REQUIRED WORK: Using the data that follows, give again word for word the lines between the one holding "frente a Cantera." and the one holding "Adj. p-value \\", inclusive. Omit the pictures.

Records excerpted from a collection

Segment Open

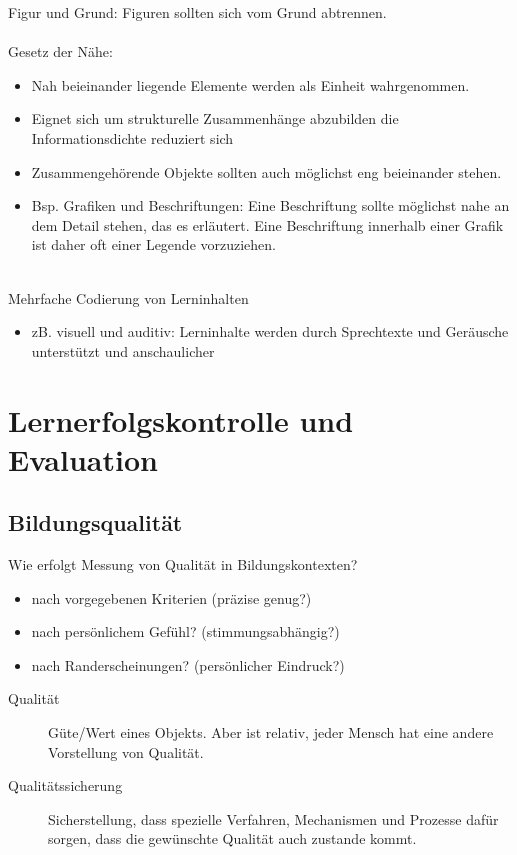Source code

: \documentclass[a4paper]{article}
\begin{document}
Figur und Grund: Figuren sollten sich vom Grund abtrennen.\\
\\
Gesetz der Nähe:
\begin{itemize}
	\item Nah beieinander liegende Elemente werden als Einheit wahrgenommen.
	\item Eignet sich um strukturelle Zusammenhänge abzubilden \textrightarrow die Informationsdichte reduziert sich
	\item Zusammengehörende Objekte sollten auch möglichst eng beieinander stehen.
	\item Bsp. Grafiken und Beschriftungen: Eine Beschriftung sollte möglichst nahe an dem Detail stehen, das es erläutert. Eine Beschriftung innerhalb einer Grafik ist daher oft einer Legende vorzuziehen.
\end{itemize}
~\\
Mehrfache Codierung von Lerninhalten
\begin{itemize}
	\item zB. visuell und auditiv: Lerninhalte werden durch Sprechtexte und Geräusche unterstützt und anschaulicher
\end{itemize}

\section{Lernerfolgskontrolle und Evaluation}

\subsection{Bildungsqualität}

Wie erfolgt Messung von Qualität in Bildungskontexten?
\begin{itemize}
	\item nach vorgegebenen Kriterien (präzise genug?)
	\item nach persönlichem Gefühl? (stimmungsabhängig?)
	\item nach Randerscheinungen? (persönlicher Eindruck?)
\end{itemize}

\begin{description}
	\item[Qualität] Güte/Wert eines Objekts. Aber ist relativ, jeder Mensch hat eine andere Vorstellung von Qualität.
	\item[Qualitätssicherung] Sicherstellung, dass spezielle Verfahren, Mechanismen und Prozesse dafür sorgen, dass die gewünschte Qualität auch zustande kommt.
\end{description}
\end{document}
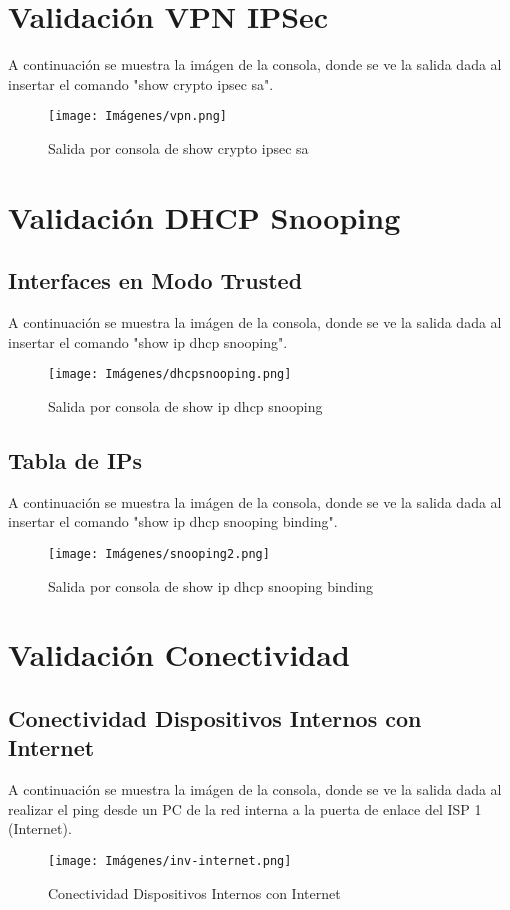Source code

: \section{Validación VPN IPSec}\label{anexo:pruebavpn}
A continuación se muestra la imágen de la consola, donde se ve la salida dada al insertar el comando "show crypto ipsec sa".
\begin{figure}[H]
    \centering
    \texttt{[image: Imágenes/vpn.png]}
    \caption{Salida por consola de show crypto ipsec sa}
\end{figure}

\section{Validación DHCP Snooping}
\subsection{Interfaces en Modo Trusted}\label{anexo:pruebasnoo1}
A continuación se muestra la imágen de la consola, donde se ve la salida dada al insertar el comando "show ip dhcp snooping".
\begin{figure}[H]
    \centering
    \texttt{[image: Imágenes/dhcpsnooping.png]}
    \caption{Salida por consola de show ip dhcp snooping}
\end{figure}

\subsection{Tabla de IPs}\label{anexo:pruebasnoo2}
A continuación se muestra la imágen de la consola, donde se ve la salida dada al insertar el comando "show ip dhcp snooping binding".
\begin{figure}[H]
    \centering
    \texttt{[image: Imágenes/snooping2.png]}
    \caption{Salida por consola de show ip dhcp snooping binding}
\end{figure}

\section{Validación Conectividad}
\subsection{Conectividad Dispositivos Internos con Internet}\label{anexo:pruebaInt-Inter}
A continuación se muestra la imágen de la consola, donde se ve la salida dada al realizar el ping desde un PC de la red interna a la puerta de enlace del ISP 1 (Internet).
\begin{figure}[H]
    \centering
    \texttt{[image: Imágenes/inv-internet.png]}
    \caption{Conectividad Dispositivos Internos con Internet}
\end{figure}

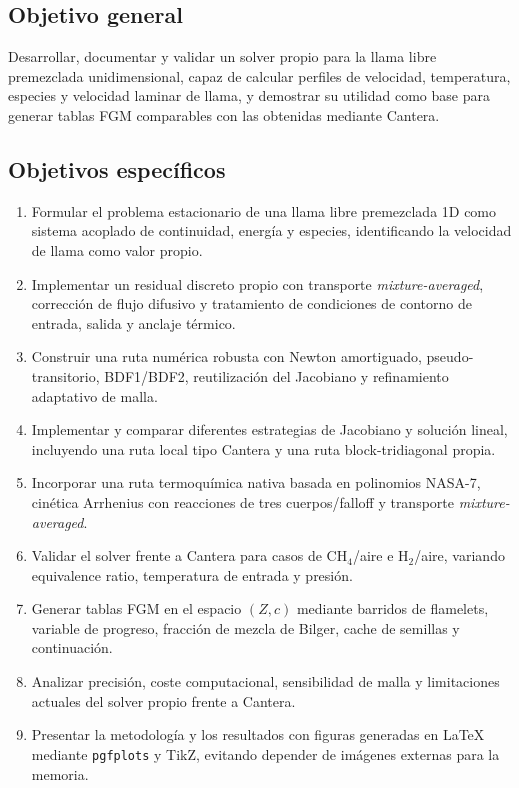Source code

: \documentclass[12pt,a4paper]{article}
\begin{document}
\subsection{Objetivo general}

Desarrollar, documentar y validar un solver propio para la llama libre premezclada unidimensional, capaz de calcular perfiles de velocidad, temperatura, especies y velocidad laminar de llama, y demostrar su utilidad como base para generar tablas FGM comparables con las obtenidas mediante Cantera.

\subsection{Objetivos específicos}

\begin{enumerate}
  \item Formular el problema estacionario de una llama libre premezclada 1D como sistema acoplado de continuidad, energía y especies, identificando la velocidad de llama como valor propio.
  \item Implementar un residual discreto propio con transporte \textit{mixture-averaged}, corrección de flujo difusivo y tratamiento de condiciones de contorno de entrada, salida y anclaje térmico.
  \item Construir una ruta numérica robusta con Newton amortiguado, pseudo-transitorio, BDF1/BDF2, reutilización del Jacobiano y refinamiento adaptativo de malla.
  \item Implementar y comparar diferentes estrategias de Jacobiano y solución lineal, incluyendo una ruta local tipo Cantera y una ruta block-tridiagonal propia.
  \item Incorporar una ruta termoquímica nativa basada en polinomios NASA-7, cinética Arrhenius con reacciones de tres cuerpos/falloff y transporte \textit{mixture-averaged}.
  \item Validar el solver frente a Cantera para casos de CH$_4$/aire e H$_2$/aire, variando equivalence ratio, temperatura de entrada y presión.
  \item Generar tablas FGM en el espacio $(Z,c)$ mediante barridos de flamelets, variable de progreso, fracción de mezcla de Bilger, cache de semillas y continuación.
  \item Analizar precisión, coste computacional, sensibilidad de malla y limitaciones actuales del solver propio frente a Cantera.
  \item Presentar la metodología y los resultados con figuras generadas en LaTeX mediante \texttt{pgfplots} y TikZ, evitando depender de imágenes externas para la memoria.
\end{enumerate}
\end{document}
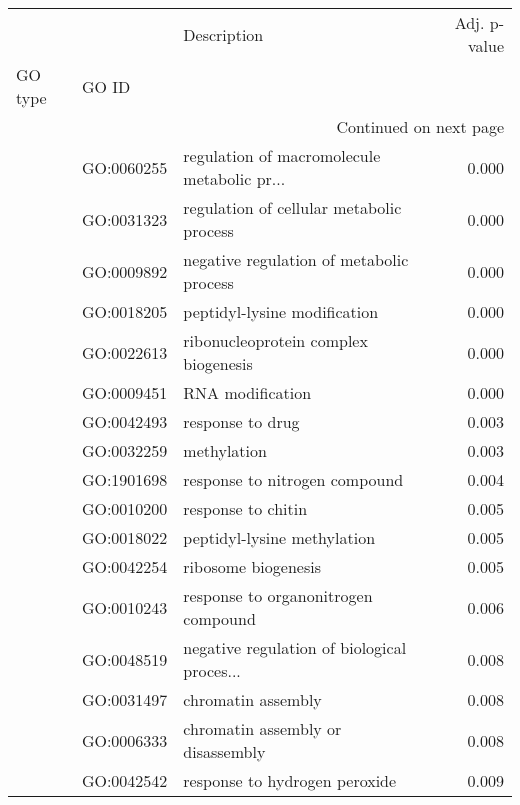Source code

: \begin{longtable}{lllr}
\toprule
   &            &                                  Description &  Adj. p-value \\
GO type & GO ID &                                              &               \\
\midrule
\endhead
\midrule
\multicolumn{4}{r}{{Continued on next page}} \\
\midrule
\endfoot

\bottomrule
\endlastfoot
\multirow{42}{*}{BP} & GO:0060255 &  regulation of macromolecule metabolic pr... &         0.000 \\
   & GO:0031323 &     regulation of cellular metabolic process &         0.000 \\
   & GO:0009892 &     negative regulation of metabolic process &         0.000 \\
   & GO:0018205 &                 peptidyl-lysine modification &         0.000 \\
   & GO:0022613 &         ribonucleoprotein complex biogenesis &         0.000 \\
   & GO:0009451 &                             RNA modification &         0.000 \\
   & GO:0042493 &                             response to drug &         0.003 \\
   & GO:0032259 &                                  methylation &         0.003 \\
   & GO:1901698 &                response to nitrogen compound &         0.004 \\
   & GO:0010200 &                           response to chitin &         0.005 \\
   & GO:0018022 &                  peptidyl-lysine methylation &         0.005 \\
   & GO:0042254 &                          ribosome biogenesis &         0.005 \\
   & GO:0010243 &          response to organonitrogen compound &         0.006 \\
   & GO:0048519 &  negative regulation of biological proces... &         0.008 \\
   & GO:0031497 &                           chromatin assembly &         0.008 \\
   & GO:0006333 &            chromatin assembly or disassembly &         0.008 \\
   & GO:0042542 &                response to hydrogen peroxide &         0.009 \\

\end{longtable}
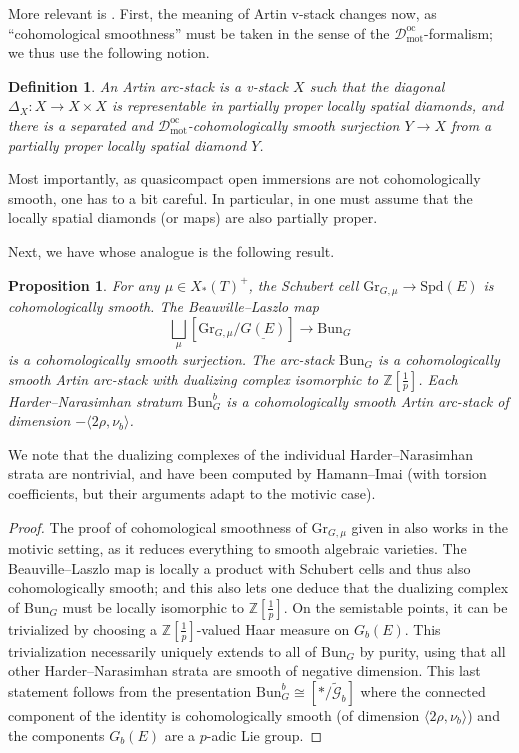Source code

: \documentclass[11pt]{amsart}
\numberwithin{equation}{section}
\numberwithin{theorem}{section}
\newtheorem{proposition}[theorem]{Proposition}
\newtheorem{definition}[theorem]{Definition}
\theoremstyle{definition}
\newcommand{\Bun}{\mathrm{Bun}}
\begin{document}
More relevant is \cite[Chapter IV]{FarguesScholze}. First, the meaning of Artin v-stack changes now, as ``cohomological smoothness'' must be taken in the sense of the $\mathcal D_{\mathrm{mot}}^{\mathrm{oc}}$-formalism; we thus use the following notion.

\begin{definition} An Artin arc-stack is a v-stack $X$ such that the diagonal $\Delta_X: X\to X\times X$ is representable in partially proper locally spatial diamonds, and there is a separated and $\mathcal D_{\mathrm{mot}}^{\mathrm{oc}}$-cohomologically smooth surjection $Y\to X$ from a partially proper locally spatial diamond $Y$.
\end{definition}

Most importantly, as quasicompact open immersions are not cohomologically smooth, one has to a bit careful. In particular, in \cite[Example IV.1.7, Proposition IV.1.8, Example IV.1.9]{FarguesScholze} one must assume that the locally spatial diamonds (or maps) are also partially proper.

Next, we have \cite[Proposition IV.1.18, Theorem IV.1.19]{FarguesScholze} whose analogue is the following result.

\begin{proposition}\label{prop:BunGArtin} For any $\mu\in X_\ast(T)^+$, the Schubert cell $\mathrm{Gr}_{G,\mu}\to \mathrm{Spd}(E)$ is cohomologically smooth. The Beauville--Laszlo map
\[
\bigsqcup_\mu [\mathrm{Gr}_{G,\mu}/\underline{G(E)}]\to \mathrm{Bun}_G
\]
is a cohomologically smooth surjection. The arc-stack $\mathrm{Bun}_G$ is a cohomologically smooth Artin arc-stack with dualizing complex isomorphic to $\mathbb Z[\tfrac 1p]$. Each Harder--Narasimhan stratum $\mathrm{Bun}_G^b$ is a cohomologically smooth Artin arc-stack of dimension $-\langle 2\rho,\nu_b\rangle$.
\end{proposition}

We note that the dualizing complexes of the individual Harder--Narasimhan strata are nontrivial, and have been computed by Hamann--Imai \cite{HamannImai} (with torsion coefficients, but their arguments adapt to the motivic case).

\begin{proof} The proof of cohomological smoothness of $\mathrm{Gr}_{G,\mu}$ given in \cite[Proposition VI.2.4]{FarguesScholze} also works in the motivic setting, as it reduces everything to smooth algebraic varieties. The Beauville--Laszlo map is locally a product with Schubert cells and thus also cohomologically smooth; and this also lets one deduce that the dualizing complex of $\mathrm{Bun}_G$ must be locally isomorphic to $\mathbb Z[\tfrac 1p]$. On the semistable points, it can be trivialized by choosing a $\mathbb Z[\tfrac 1p]$-valued Haar measure on $G_b(E)$. This trivialization necessarily uniquely extends to all of $\mathrm{Bun}_G$ by purity, using that all other Harder--Narasimhan strata are smooth of negative dimension. This last statement follows from the presentation $\Bun_G^b\cong [\ast/\tilde{\mathcal G}_b]$ where the connected component of the identity is cohomologically smooth (of dimension $\langle 2\rho,\nu_b\rangle$) and the components $G_b(E)$ are a $p$-adic Lie group.
\end{proof}
\end{document}
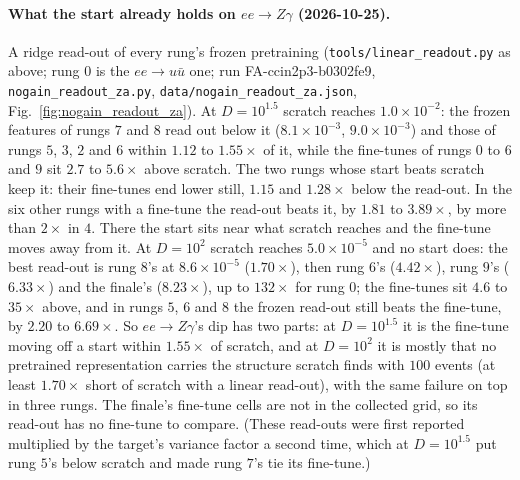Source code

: \documentclass[11pt]{article}
\newcommand{\code}[1]{\texttt{#1}}
\begin{document}
\paragraph{What the start already holds on $ee\to Z\gamma$ (2026-10-25).} A ridge read-out of every rung's frozen
pretraining (\code{tools/linear\_readout.py} as above; rung $0$ is the $ee\to u\bar u$ one; run FA-ccin2p3-b0302fe9,
\code{nogain\_readout\_za.py}, \code{data/nogain\_readout\_za.json}, Fig.~\ref{fig:nogain_readout_za}). At $D=10^{1.5}$ scratch reaches
$1.0\times10^{-2}$: the frozen features of rungs $7$ and $8$ read out below it ($8.1\times10^{-3}$, $9.0\times10^{-3}$)
and those of rungs $5$, $3$, $2$ and $6$ within $1.12$ to $1.55\times$ of it, while the fine-tunes of rungs $0$ to $6$
and $9$ sit $2.7$ to $5.6\times$ above scratch. The two rungs whose start beats scratch keep it: their fine-tunes end
lower still, $1.15$ and $1.28\times$ below the read-out. In the six other rungs
with a fine-tune the read-out beats it, by $1.81$ to $3.89\times$, by more than $2\times$ in $4$. There the start sits
near what scratch reaches and the fine-tune moves away from it. At $D=10^2$ scratch reaches
$5.0\times10^{-5}$ and no start does: the best read-out is rung $8$'s at $8.6\times10^{-5}$ ($1.70\times$), then rung $6$'s
($4.42\times$), rung $9$'s ($6.33\times$) and the finale's ($8.23\times$), up to $132\times$ for rung $0$; the fine-tunes sit
$4.6$ to $35\times$ above, and in rungs $5$, $6$ and $8$ the frozen read-out still beats the fine-tune, by $2.20$ to
$6.69\times$. So $ee\to Z\gamma$'s dip has two parts: at $D=10^{1.5}$ it is the fine-tune moving off a start within
$1.55\times$ of scratch, and at $D=10^2$ it is mostly that no pretrained representation carries the structure scratch finds
with $100$ events (at least $1.70\times$ short of scratch with a linear read-out), with the same failure on top in three
rungs. The finale's fine-tune cells are not in the collected grid, so its read-out has no fine-tune to compare.
(These read-outs were first reported multiplied by the target's variance factor a second time, which at
$D=10^{1.5}$ put rung $5$'s below scratch and made rung $7$'s tie its fine-tune.)
\end{document}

Segment Closed

RESULT OF THIS TASK:
  \item Analizar precisión, coste computacional, sensibilidad de malla y limitaciones actuales del solver propio frente a Cantera.
  \item Presentar la metodología y los resultados con figuras generadas en LaTeX mediante \texttt{pgfplots} y TikZ, evitando depender de imágenes externas para la memoria.
\end{enumerate}
\end{document}
Source code

: \begin{longtable}{lllr}
\toprule
   &            &                                  Description &  Adj. p-value \\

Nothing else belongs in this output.